前回の続きですが、鎌倉の恵観山荘の見学、いよいよ主室である長四畳の茶室に入ることになりました。
次の間六畳から入室。縁座敷の側の障子からも入室出来ますが、どちらが本来の経路か。
縁座敷から見て、左側に、一間幅の床の間が設けられ、縁座敷と反対側の一畳が点前座になっています。床の間の点前座側に墨跡窓が開けられ、床に並んで大きな下地窓(障子が嵌められています)があります。点前座正面の壁の高い場所に、下地窓が設けてあります。点前座の横一間が、引き違いの襖で、これが茶道口になっています。炉は出炉で、上げ台目切。天井は、点前座一畳の上が、落ち天井で、残り三畳は網代組の平天井です。長四畳は、平三畳台目より少し広いだけで、小間に違いないのですが、通常の草庵の小間より、ずっと広間風に感じます。これは、まず畳の縁が、次の間同様、高麗縁で、通常の茶室と異なっていること、点前座側と次の間側と襖に囲まれていること、床の間が小間に多い台目幅でなく、一間幅であること、天井が次の間よりは低くしてあるようですが、通常の小間より高く感じられることなどからでしょうか。確かに千家流の茶室の雰囲気とは違う、何か伸びやかさ、貴族趣味を感じさせます。

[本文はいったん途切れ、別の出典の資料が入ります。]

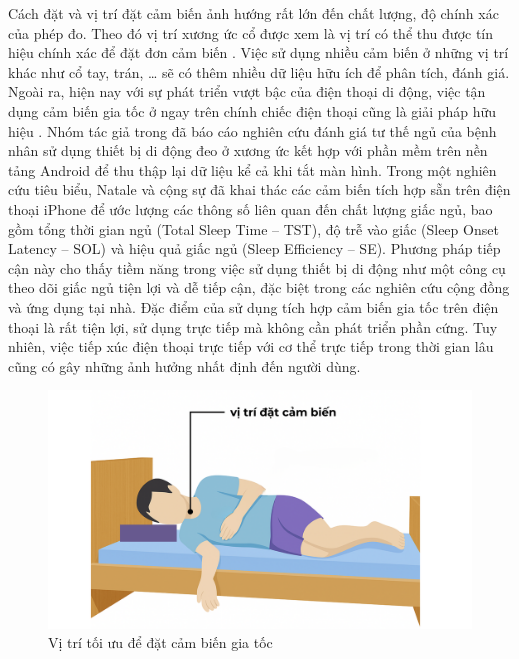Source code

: Cách đặt và vị trí đặt cảm biến ảnh hướng rất lớn đến chất lượng, độ chính xác của phép đo. 
Theo đó vị trí xương ức cổ được xem là vị trí có thể thu được tín hiệu chính xác để đặt 
đơn cảm biến \cite{Zhang_osa}. Việc sử dụng nhiều cảm biến ở những vị trí khác như cổ tay, trán, … 
sẽ có thêm nhiều dữ liệu hữu ích để phân tích, đánh giá. 
Ngoài ra, hiện nay với sự phát triển vượt bậc của điện thoại di động, 
việc tận dụng cảm biến gia tốc 
ở ngay trên chính chiếc điện thoại cũng là giải pháp hữu hiệu \cite{sun2017sleepmonitor}. 
Nhóm tác giả trong \cite{Ferrer_osa} đã báo cáo nghiên cứu đánh giá tư thế ngủ 
của bệnh nhân sử dụng thiết bị di động đeo ở xương ức kết hợp với 
phần mềm trên nền tảng Android để thu thập lại dữ liệu kể cả khi tắt màn hình. 
Trong một nghiên cứu tiêu biểu, Natale và cộng sự đã khai thác các cảm biến tích 
hợp sẵn trên điện thoại iPhone để ước lượng các thông số liên 
quan đến chất lượng giấc ngủ, bao gồm tổng thời gian ngủ (Total Sleep Time – TST), 
độ trễ vào giấc (Sleep Onset Latency – SOL) và hiệu quả giấc ngủ (Sleep Efficiency – SE). 
Phương pháp tiếp cận này cho thấy tiềm năng trong việc sử dụng thiết bị di động 
như một công cụ theo dõi giấc ngủ tiện lợi và dễ tiếp cận, đặc biệt trong các nghiên 
cứu cộng đồng và ứng dụng tại nhà\cite{Natale_osa}. Đặc điểm của sử dụng tích hợp cảm biến gia tốc 
trên điện thoại là rất tiện lợi, sử dụng trực tiếp mà không cần phát triển phần cứng. 
Tuy nhiên, việc tiếp xúc điện thoại trực tiếp với cơ thể trực tiếp trong thời gian 
lâu cũng có gây những ảnh hưởng nhất định đến người dùng.

\begin{figure}[!ht]
		\centering
 		\includegraphics[width=\textwidth]{images/vị trí đặt cảm biến.png}
 		\vspace*{-7mm}
		\caption{Vị trí tối ưu để đặt cảm biến gia tốc}
		\label{position_sensor}
\end{figure}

そういえば重要文化財の茶室で、中に入れてもらったのは、初めてかもしれません。茶室としての特殊な感触は、次の間側から見るより、縁座敷側から細長く見る方が、より感じられるように思いますが、見学者で溢れて写真が撮れません。白黒写真ですが、中村昌生先生の著書から拝借しておきます。

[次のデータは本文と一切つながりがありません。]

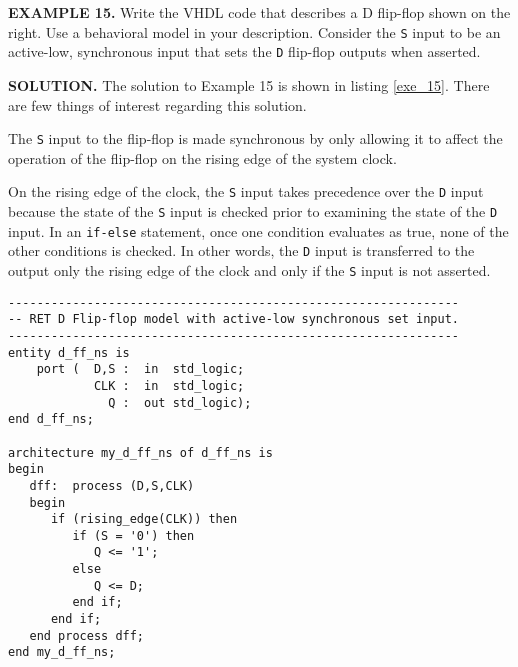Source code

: \begin{leftbar}
\begin{minipage}{0.5\linewidth}
\noindent
\textbf{EXAMPLE 15.}
Write the VHDL code that describes a D flip-flop shown on the right. Use a behavioral model in your description. Consider the \texttt{S} input to be an active-low, synchronous input that sets the \texttt{D} flip-flop outputs when asserted.
\end{minipage}
\begin{minipage}{0.47\linewidth}
\begin{flushright}
\end{flushright}
\end{minipage}
\end{leftbar}
\noindent
\textbf{SOLUTION.} The solution to Example 15 is shown in listing \ref{exe_15}. There are few things of interest regarding this solution.
\begin{my_list}
\item The \texttt{S} input to the flip-flop is made synchronous by only allowing it to affect the operation of the flip-flop on the rising edge of the system clock. 
\item On the rising edge of the clock, the \texttt{S} input takes precedence over the \texttt{D} input because the state of the \texttt{S} input is checked prior to examining the state of the \texttt{D} input. In an \texttt{if-else} statement, once one condition evaluates as true, none of the other conditions is checked. In other words, the \texttt{D} input is transferred to the output only the rising edge of the clock and only if the \texttt{S} input is not asserted.
\end{my_list}
\begin{lstlisting}[label=exe_15, caption=Solution to Example 15.]
---------------------------------------------------------------
-- RET D Flip-flop model with active-low synchronous set input.
---------------------------------------------------------------
entity d_ff_ns is 
    port (  D,S :  in  std_logic; 
            CLK :  in  std_logic; 
              Q :  out std_logic); 
end d_ff_ns;

architecture my_d_ff_ns of d_ff_ns is 
begin
   dff:  process (D,S,CLK)
   begin
      if (rising_edge(CLK)) then
         if (S = '0') then
            Q <= '1';
         else
            Q <= D;
         end if;
      end if;
   end process dff;
end my_d_ff_ns;
\end{lstlisting}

もう一つ、これも中村先生の著書から、カラー写真も拝借。
下は、今回ようやく撮った点前座の写真です(写真の手前の左側が床の間で、右に見えるのが次の間です)。これと、中村先生の著書と比べると、襖が張り替えられているようです。どちらが、京都にあった頃の雰囲気に近いのでしょうか。

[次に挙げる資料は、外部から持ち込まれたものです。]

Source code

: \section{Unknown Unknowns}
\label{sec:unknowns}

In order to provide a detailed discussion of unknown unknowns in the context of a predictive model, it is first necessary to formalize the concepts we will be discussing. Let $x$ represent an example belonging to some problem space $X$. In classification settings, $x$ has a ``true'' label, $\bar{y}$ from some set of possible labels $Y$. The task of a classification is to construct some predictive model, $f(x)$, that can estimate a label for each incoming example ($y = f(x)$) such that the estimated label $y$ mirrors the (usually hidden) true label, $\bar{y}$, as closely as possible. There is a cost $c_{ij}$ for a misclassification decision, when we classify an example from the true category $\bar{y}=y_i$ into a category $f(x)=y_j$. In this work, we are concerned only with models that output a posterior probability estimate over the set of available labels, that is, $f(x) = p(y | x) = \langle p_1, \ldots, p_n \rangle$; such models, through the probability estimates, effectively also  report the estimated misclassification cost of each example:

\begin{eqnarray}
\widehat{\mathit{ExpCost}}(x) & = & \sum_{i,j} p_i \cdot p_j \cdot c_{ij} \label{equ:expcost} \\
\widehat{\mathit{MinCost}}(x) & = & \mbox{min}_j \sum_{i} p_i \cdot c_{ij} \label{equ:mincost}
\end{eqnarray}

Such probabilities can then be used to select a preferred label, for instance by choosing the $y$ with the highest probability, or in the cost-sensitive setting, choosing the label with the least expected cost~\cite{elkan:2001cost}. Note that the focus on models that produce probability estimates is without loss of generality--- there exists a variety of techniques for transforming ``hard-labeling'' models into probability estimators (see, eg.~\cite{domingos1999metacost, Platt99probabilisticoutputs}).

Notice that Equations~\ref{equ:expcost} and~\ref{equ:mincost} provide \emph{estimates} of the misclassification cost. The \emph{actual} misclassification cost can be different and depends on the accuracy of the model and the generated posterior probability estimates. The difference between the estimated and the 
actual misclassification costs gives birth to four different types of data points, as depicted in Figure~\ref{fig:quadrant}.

床の間、その一部、天井の一部などが、以下の写真です。ちなみに床の間の軸「千年丹頂鶴」は、大徳寺の祥山応瑞の筆だそうで、この人は宗徧流の流祖山田宗徧の参禅の師、どうも宗徧流の旧蔵品のように思われます。
点前座の裏は、一畳の狭い控えで、ここから左の茶道口に入るわけで、この手前が一間幅の裏の縁座敷(四畳分)に繋がり、裏縁座敷は水屋勝手に、更に棚のある三畳に繋がっています。裏縁座敷と水屋との境の板戸には、牛の絵が描いてありました。
一時間弱の内部見学が終わり、解散して、外に回って見ると、長四畳半茶室の裏手、床の間裏の並びの縁座敷裏に、腰掛がありました。今は紫陽花の鉢植えなどが置かれて、前には低い縁台が置いてあったりですが、たしかに腰掛です。飛び石を伝うと蹲や灯籠も置かれ、更に進むと露地に通じる門に出ます。
想像ですが、茶の湯の客は、玄関から縁座敷伝いに次の間に入るか、表の露地門からすぐ露地に入り、露地内の蹲を使って、縁座敷に上がり次の間に入るかして、中立の時は、茶室から縁座敷に出て露地に下り、この腰掛に来たのではないでしょうか。ただ、この茶屋には雪隠がなく、腰掛の付近にもないのですが、往時はどうであったか、露地も復元されているとは聞きますが、どの程度忠実な復元かは不明です。
今の苑内は、紫陽花、アナベルなどが咲き乱れ、結構華やかですが、昔は紫陽花など植えていたかどうか。ともあれ、疲れた体を喫茶店で休めて、ゆっくり帰途に着きました。桂離宮や修学院離宮と並べるには、規模が小さいですけれど、貴族文化の一端に触れた感じで。久しぶりにいいものを見て、勉強になりしました。